**Assignment**
Could you work out how many lines in the material below hold the word "with"? Give only the number in reply.

┄┄┄┄┄┄

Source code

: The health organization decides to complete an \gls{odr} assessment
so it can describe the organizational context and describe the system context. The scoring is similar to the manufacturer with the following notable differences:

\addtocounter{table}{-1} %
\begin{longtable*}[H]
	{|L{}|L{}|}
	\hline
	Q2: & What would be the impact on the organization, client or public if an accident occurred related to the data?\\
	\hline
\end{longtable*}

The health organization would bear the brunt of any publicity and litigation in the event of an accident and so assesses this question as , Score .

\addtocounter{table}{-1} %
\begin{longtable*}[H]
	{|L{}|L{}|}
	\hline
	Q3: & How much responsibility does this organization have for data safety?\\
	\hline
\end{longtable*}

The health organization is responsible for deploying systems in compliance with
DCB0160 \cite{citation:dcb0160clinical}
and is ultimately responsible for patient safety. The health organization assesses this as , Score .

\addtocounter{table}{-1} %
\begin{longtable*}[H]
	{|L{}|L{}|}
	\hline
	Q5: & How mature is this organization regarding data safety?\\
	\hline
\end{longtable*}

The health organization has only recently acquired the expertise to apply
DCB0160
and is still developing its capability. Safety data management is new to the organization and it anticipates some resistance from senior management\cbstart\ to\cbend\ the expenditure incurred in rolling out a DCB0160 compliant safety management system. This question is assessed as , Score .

┄┄┄┄┄┄

**Answer below**
2